What to do: Beginning at the line containing "2.在主目录下,运行pyhton manage.py runserver" in the material below and ending at the line containing "go here -->", return each line exactly and add nothing.

Start of Supplied data

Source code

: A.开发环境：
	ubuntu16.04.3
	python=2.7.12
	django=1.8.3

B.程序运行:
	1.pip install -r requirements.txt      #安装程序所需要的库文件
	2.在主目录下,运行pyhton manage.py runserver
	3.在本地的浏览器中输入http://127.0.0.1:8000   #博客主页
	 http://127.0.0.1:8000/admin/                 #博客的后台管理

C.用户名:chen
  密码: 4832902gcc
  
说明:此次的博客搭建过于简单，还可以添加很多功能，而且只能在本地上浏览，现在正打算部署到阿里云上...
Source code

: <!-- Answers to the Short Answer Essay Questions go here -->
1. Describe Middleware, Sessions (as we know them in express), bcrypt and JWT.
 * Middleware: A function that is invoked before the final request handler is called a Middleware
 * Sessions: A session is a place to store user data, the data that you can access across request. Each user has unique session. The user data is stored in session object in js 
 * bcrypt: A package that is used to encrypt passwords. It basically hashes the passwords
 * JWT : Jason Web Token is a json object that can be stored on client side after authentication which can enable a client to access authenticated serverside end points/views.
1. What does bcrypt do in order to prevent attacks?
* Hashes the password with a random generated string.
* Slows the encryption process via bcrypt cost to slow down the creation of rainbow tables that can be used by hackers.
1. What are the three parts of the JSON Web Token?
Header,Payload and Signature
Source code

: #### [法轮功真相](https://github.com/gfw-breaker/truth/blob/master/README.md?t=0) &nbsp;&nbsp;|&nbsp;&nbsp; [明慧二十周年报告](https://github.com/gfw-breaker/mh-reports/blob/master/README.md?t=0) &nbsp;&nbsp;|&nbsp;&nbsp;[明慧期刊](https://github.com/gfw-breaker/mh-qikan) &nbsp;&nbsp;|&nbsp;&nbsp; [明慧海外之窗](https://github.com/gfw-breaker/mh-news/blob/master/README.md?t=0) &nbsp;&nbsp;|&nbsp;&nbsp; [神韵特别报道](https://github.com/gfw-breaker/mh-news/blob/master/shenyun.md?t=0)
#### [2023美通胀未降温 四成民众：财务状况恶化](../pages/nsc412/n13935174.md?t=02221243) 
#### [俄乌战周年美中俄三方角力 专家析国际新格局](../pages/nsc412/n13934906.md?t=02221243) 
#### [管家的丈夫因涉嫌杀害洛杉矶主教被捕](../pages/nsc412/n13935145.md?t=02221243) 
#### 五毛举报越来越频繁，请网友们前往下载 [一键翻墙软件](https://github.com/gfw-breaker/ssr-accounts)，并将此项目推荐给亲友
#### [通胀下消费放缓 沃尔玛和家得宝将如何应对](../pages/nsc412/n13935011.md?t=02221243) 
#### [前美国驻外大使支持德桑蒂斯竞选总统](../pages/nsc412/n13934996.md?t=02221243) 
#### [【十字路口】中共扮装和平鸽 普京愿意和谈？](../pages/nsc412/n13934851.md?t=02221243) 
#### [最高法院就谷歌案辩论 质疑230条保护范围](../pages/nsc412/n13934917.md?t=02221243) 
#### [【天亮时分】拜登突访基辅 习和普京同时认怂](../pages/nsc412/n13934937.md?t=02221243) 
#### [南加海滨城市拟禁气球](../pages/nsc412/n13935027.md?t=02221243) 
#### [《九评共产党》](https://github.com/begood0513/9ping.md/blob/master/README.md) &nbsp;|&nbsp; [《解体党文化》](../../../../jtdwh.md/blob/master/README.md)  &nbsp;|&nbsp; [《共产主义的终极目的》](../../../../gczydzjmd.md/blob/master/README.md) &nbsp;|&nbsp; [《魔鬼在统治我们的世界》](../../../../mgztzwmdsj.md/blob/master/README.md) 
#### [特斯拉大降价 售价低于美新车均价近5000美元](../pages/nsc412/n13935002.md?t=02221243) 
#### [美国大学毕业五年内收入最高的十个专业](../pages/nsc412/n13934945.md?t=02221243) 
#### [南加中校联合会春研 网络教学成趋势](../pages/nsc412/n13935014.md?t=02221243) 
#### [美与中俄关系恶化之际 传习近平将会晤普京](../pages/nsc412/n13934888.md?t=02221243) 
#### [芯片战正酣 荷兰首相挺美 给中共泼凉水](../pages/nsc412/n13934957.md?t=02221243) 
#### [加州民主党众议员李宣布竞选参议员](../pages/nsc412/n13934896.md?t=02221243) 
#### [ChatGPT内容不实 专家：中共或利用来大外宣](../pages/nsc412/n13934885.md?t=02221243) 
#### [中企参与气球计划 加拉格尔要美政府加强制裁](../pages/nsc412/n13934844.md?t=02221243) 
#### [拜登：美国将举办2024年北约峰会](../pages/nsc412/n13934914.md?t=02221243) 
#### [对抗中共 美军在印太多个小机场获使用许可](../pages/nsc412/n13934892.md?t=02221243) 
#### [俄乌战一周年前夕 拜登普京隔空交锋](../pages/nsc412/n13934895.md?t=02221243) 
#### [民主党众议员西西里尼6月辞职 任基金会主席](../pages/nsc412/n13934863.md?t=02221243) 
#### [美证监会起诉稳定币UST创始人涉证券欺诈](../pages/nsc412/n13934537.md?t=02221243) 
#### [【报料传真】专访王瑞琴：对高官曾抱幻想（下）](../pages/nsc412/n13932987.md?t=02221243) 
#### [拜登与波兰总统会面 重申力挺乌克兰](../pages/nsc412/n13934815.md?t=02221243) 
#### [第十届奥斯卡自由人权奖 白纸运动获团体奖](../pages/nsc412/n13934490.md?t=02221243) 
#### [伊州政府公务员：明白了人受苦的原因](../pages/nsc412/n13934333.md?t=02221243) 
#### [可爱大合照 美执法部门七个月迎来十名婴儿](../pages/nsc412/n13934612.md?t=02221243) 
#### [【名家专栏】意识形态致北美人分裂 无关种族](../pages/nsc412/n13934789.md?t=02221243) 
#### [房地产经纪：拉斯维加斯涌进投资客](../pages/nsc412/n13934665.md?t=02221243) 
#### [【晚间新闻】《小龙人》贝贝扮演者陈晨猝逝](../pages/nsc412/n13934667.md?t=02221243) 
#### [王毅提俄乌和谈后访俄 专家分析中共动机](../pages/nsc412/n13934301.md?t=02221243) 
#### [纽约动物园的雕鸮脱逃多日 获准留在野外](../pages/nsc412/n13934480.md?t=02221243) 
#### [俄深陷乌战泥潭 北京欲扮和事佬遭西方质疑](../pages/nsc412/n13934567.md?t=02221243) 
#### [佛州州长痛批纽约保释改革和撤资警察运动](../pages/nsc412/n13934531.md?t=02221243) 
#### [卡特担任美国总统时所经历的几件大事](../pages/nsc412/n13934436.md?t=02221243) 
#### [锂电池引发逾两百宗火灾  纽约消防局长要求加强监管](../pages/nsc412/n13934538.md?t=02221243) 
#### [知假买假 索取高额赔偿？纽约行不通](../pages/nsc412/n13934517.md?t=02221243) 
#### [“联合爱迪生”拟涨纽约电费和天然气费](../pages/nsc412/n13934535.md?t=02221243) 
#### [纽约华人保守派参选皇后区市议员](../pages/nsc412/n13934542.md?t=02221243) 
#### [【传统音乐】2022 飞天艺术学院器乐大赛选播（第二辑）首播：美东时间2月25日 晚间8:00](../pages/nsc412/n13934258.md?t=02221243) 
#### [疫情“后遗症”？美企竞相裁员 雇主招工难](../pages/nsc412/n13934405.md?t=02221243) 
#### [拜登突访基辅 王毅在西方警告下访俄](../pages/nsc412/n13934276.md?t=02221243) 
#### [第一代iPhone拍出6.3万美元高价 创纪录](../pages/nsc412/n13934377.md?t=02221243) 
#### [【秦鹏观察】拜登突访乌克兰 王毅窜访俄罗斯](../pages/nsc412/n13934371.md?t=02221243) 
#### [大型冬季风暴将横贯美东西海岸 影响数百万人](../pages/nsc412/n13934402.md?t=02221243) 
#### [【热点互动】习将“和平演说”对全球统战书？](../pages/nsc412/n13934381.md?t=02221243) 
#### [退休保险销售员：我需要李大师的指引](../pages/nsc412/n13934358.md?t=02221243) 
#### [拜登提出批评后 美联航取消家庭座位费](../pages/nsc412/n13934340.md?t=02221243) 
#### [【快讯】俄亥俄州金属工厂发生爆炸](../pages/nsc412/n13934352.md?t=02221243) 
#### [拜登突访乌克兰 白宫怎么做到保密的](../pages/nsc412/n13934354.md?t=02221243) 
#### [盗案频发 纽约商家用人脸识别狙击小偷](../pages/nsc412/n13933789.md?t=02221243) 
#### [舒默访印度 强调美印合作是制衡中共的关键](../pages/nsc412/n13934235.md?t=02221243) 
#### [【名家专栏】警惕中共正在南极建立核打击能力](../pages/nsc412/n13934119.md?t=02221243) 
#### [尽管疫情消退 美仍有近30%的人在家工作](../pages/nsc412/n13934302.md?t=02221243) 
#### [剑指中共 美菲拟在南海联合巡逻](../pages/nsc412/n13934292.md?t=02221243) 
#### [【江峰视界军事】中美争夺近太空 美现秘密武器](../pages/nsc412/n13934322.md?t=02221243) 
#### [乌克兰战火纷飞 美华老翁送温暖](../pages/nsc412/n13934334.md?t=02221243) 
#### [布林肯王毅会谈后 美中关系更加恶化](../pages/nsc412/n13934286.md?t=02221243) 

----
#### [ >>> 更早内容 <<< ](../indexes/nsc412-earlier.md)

End of Supplied data

Result for this exercise:
	2.在主目录下,运行pyhton manage.py runserver
	3.在本地的浏览器中输入http://127.0.0.1:8000   #博客主页
	 http://127.0.0.1:8000/admin/                 #博客的后台管理

C.用户名:chen
  密码: 4832902gcc
  
说明:此次的博客搭建过于简单，还可以添加很多功能，而且只能在本地上浏览，现在正打算部署到阿里云上...
Source code

: <!-- Answers to the Short Answer Essay Questions go here -->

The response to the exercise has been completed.